Yön Radyo, dünya kapitalizminin “Küreselleşme” adı verilen saldırısının doruğa çıktığı yıllarda; 1990’ların ortasında kuruldu.
“Küreselleşme”, ABD ve Avrupa merkezli dünya kapitalizminin ideolojik-siyasi-kültürel-ekonomik alanlar başta olmak üzere, topyekûn saldırısıydı.
Arkada kalan ve 1870’lerden 1990’lara kadar olan yaklaşık 100 yıl, kapitalizmin geliştiği Batı ülkelerinde, büyük emekçi mücadelelerinin ve emekçi devrimlerinin yaşandığı yıllar olmuştu.
Aynı yıllar, Türkiye’nin de içinde yer aldığı dünyanın geri kalan büyük coğrafyasında ise, emperyalizme ve sömürgeciliğe karşı milli kurutuluş savaşlarının yaşandığı yüzyıl olmuştu.
Bu mücadeleler ve devrimler, emekçi sınıflara ve ezilen halklara her alanda büyük kazanımalar sağlayarak, kapitalizmin ve emperyalizmin sömürü ve baskısını geriletmiş ve sınırlamıştı.
1917’de gerçekleşen Sovyet Devrimi ve 2. Dünya Savaşı’ndan sonra gerçekleşen emekçi ve milli kurtuluş devrimleri, insanlığa kapitalizm dışında bir seçenek de sunuyordu. Her türlü sömürüyü, baskıyı, eşitsizlik ve adaletsizlikleri ortadan kaldırmayı hedefleyen bir seçenek.
1990’da Sovyetler Birliği’nin ve onunla aynı kampta yer alan Doğu Avrupa’daki halk cumhuriyetlerinin yıkılması, dünya kapitalizmine “Küreselleşme” dediğimiz büyük saldırıyı başlatma fırsatı verdi.
İnsanlığın arkada kalan 100 yıldaki bütün kazanımları, bu topyekûn saldırının hedefleri arasındaydı.
Bu alanlardan en önemlisi, ideolojik-kültürel alandaki saldırıydı.
“Küreselleşme”nin ideolojik-kültürel saldırısı, en başta insanlığın özgür haber alma hakkını hedef alıyordu.
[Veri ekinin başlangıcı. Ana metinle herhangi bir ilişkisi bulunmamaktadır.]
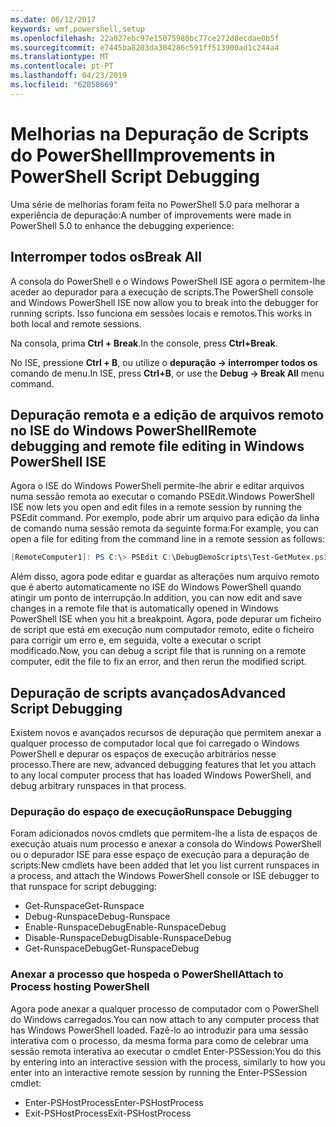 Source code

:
 ```yaml
---
ms.date: 06/12/2017
keywords: wmf,powershell,setup
ms.openlocfilehash: 22a027ebc97e15075980bc77ce272d8ecdae0b5f
ms.sourcegitcommit: e7445ba8203da304286c591ff513900ad1c244a4
ms.translationtype: MT
ms.contentlocale: pt-PT
ms.lasthandoff: 04/23/2019
ms.locfileid: "62058669"
---
```

# <a name="improvements-in-powershell-script-debugging"></a><span data-ttu-id="84409-102">Melhorias na Depuração de Scripts do PowerShell</span><span class="sxs-lookup"><span data-stu-id="84409-102">Improvements in PowerShell Script Debugging</span></span>

<span data-ttu-id="84409-103">Uma série de melhorias foram feita no PowerShell 5.0 para melhorar a experiência de depuração:</span><span class="sxs-lookup"><span data-stu-id="84409-103">A number of improvements were made in PowerShell 5.0 to enhance the debugging experience:</span></span>

## <a name="break-all"></a><span data-ttu-id="84409-104">Interromper todos os</span><span class="sxs-lookup"><span data-stu-id="84409-104">Break All</span></span>

<span data-ttu-id="84409-105">A consola do PowerShell e o Windows PowerShell ISE agora o permitem-lhe aceder ao depurador para a execução de scripts.</span><span class="sxs-lookup"><span data-stu-id="84409-105">The PowerShell console and Windows PowerShell ISE now allow you to break into the debugger for running scripts.</span></span> <span data-ttu-id="84409-106">Isso funciona em sessões locais e remotos.</span><span class="sxs-lookup"><span data-stu-id="84409-106">This works in both local and remote sessions.</span></span>

<span data-ttu-id="84409-107">Na consola, prima **Ctrl + Break**.</span><span class="sxs-lookup"><span data-stu-id="84409-107">In the console, press **Ctrl+Break**.</span></span>

<span data-ttu-id="84409-108">No ISE, pressione **Ctrl + B**, ou utilize o **depuração -> interromper todos os** comando de menu.</span><span class="sxs-lookup"><span data-stu-id="84409-108">In ISE, press **Ctrl+B**, or use the **Debug -> Break All** menu command.</span></span>

## <a name="remote-debugging-and-remote-file-editing-in-windows-powershell-ise"></a><span data-ttu-id="84409-109">Depuração remota e a edição de arquivos remoto no ISE do Windows PowerShell</span><span class="sxs-lookup"><span data-stu-id="84409-109">Remote debugging and remote file editing in Windows PowerShell ISE</span></span>

<span data-ttu-id="84409-110">Agora o ISE do Windows PowerShell permite-lhe abrir e editar arquivos numa sessão remota ao executar o comando PSEdit.</span><span class="sxs-lookup"><span data-stu-id="84409-110">Windows PowerShell ISE now lets you open and edit files in a remote session by running the PSEdit command.</span></span>
<span data-ttu-id="84409-111">Por exemplo, pode abrir um arquivo para edição da linha de comando numa sessão remota da seguinte forma:</span><span class="sxs-lookup"><span data-stu-id="84409-111">For example, you can open a file for editing from the command line in a remote session as follows:</span></span>

```powershell
[RemoteComputer1]: PS C:\> PSEdit C:\DebugDemoScripts\Test-GetMutex.ps1
```

<span data-ttu-id="84409-112">Além disso, agora pode editar e guardar as alterações num arquivo remoto que é aberto automaticamente no ISE do Windows PowerShell quando atingir um ponto de interrupção.</span><span class="sxs-lookup"><span data-stu-id="84409-112">In addition, you can now edit and save changes in a remote file that is automatically opened in Windows PowerShell ISE when you hit a breakpoint.</span></span>
<span data-ttu-id="84409-113">Agora, pode depurar um ficheiro de script que está em execução num computador remoto, edite o ficheiro para corrigir um erro e, em seguida, volte a executar o script modificado.</span><span class="sxs-lookup"><span data-stu-id="84409-113">Now, you can debug a script file that is running on a remote computer, edit the file to fix an error, and then rerun the modified script.</span></span>

## <a name="advanced-script-debugging"></a><span data-ttu-id="84409-114">Depuração de scripts avançados</span><span class="sxs-lookup"><span data-stu-id="84409-114">Advanced Script Debugging</span></span>

<span data-ttu-id="84409-115">Existem novos e avançados recursos de depuração que permitem anexar a qualquer processo de computador local que foi carregado o Windows PowerShell e depurar os espaços de execução arbitrários nesse processo.</span><span class="sxs-lookup"><span data-stu-id="84409-115">There are new, advanced debugging features that let you attach to any local computer process that has loaded Windows PowerShell, and debug arbitrary runspaces in that process.</span></span>

### <a name="runspace-debugging"></a><span data-ttu-id="84409-116">Depuração do espaço de execução</span><span class="sxs-lookup"><span data-stu-id="84409-116">Runspace Debugging</span></span>

<span data-ttu-id="84409-117">Foram adicionados novos cmdlets que permitem-lhe a lista de espaços de execução atuais num processo e anexar a consola do Windows PowerShell ou o depurador ISE para esse espaço de execução para a depuração de scripts:</span><span class="sxs-lookup"><span data-stu-id="84409-117">New cmdlets have been added that let you list current runspaces in a process, and attach the Windows PowerShell console or ISE debugger to that runspace for script debugging:</span></span>

-   <span data-ttu-id="84409-118">Get-Runspace</span><span class="sxs-lookup"><span data-stu-id="84409-118">Get-Runspace</span></span>
-   <span data-ttu-id="84409-119">Debug-Runspace</span><span class="sxs-lookup"><span data-stu-id="84409-119">Debug-Runspace</span></span>
-   <span data-ttu-id="84409-120">Enable-RunspaceDebug</span><span class="sxs-lookup"><span data-stu-id="84409-120">Enable-RunspaceDebug</span></span>
-   <span data-ttu-id="84409-121">Disable-RunspaceDebug</span><span class="sxs-lookup"><span data-stu-id="84409-121">Disable-RunspaceDebug</span></span>
-   <span data-ttu-id="84409-122">Get-RunspaceDebug</span><span class="sxs-lookup"><span data-stu-id="84409-122">Get-RunspaceDebug</span></span>

### <a name="attach-to-process-hosting-powershell"></a><span data-ttu-id="84409-123">Anexar a processo que hospeda o PowerShell</span><span class="sxs-lookup"><span data-stu-id="84409-123">Attach to Process hosting PowerShell</span></span>

<span data-ttu-id="84409-124">Agora pode anexar a qualquer processo de computador com o PowerShell do Windows carregados.</span><span class="sxs-lookup"><span data-stu-id="84409-124">You can now attach to any computer process that has Windows PowerShell loaded.</span></span> <span data-ttu-id="84409-125">Fazê-lo ao introduzir para uma sessão interativa com o processo, da mesma forma para como de celebrar uma sessão remota interativa ao executar o cmdlet Enter-PSSession:</span><span class="sxs-lookup"><span data-stu-id="84409-125">You do this by entering into an interactive session with the process, similarly to how you enter into an interactive remote session by running the Enter-PSSession cmdlet:</span></span>

-   <span data-ttu-id="84409-126">Enter-PSHostProcess</span><span class="sxs-lookup"><span data-stu-id="84409-126">Enter-PSHostProcess</span></span>
-   <span data-ttu-id="84409-127">Exit-PSHostProcess</span><span class="sxs-lookup"><span data-stu-id="84409-127">Exit-PSHostProcess</span></span>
İkinci olarak halk kültürünü hedef alıyordu. Büyük sermaye tekellerinin denetimindeki görsel ve sözel medya halkın türkülerini, müziğini, oyunlarını dışlıyor; bununla da kalmayıp değersizleştiriyor ve yozlaştırıyordu.
YÖN Radyo 1995’te işte bu koşullarda ve “Türküler Artık Her Yerde” sloganıyla kuruldu.
Halkın türkülerinde simgeleşen kültürü, o kültürün içerdiği insani değerler, YÖN Radyo’nun yayıncılık çizgisinin özünü oluşturdu.
Hepsi de küçük sermaye sahipleri olan, hepsi de emekçi kökenli olan, hepsi de devrimci bir geçmişe sahip olan 15 kurucu ortak, YÖN Radyo ile haber tekelciliğine ve halk kültürüne saldırıya, bir tür meydan okudular.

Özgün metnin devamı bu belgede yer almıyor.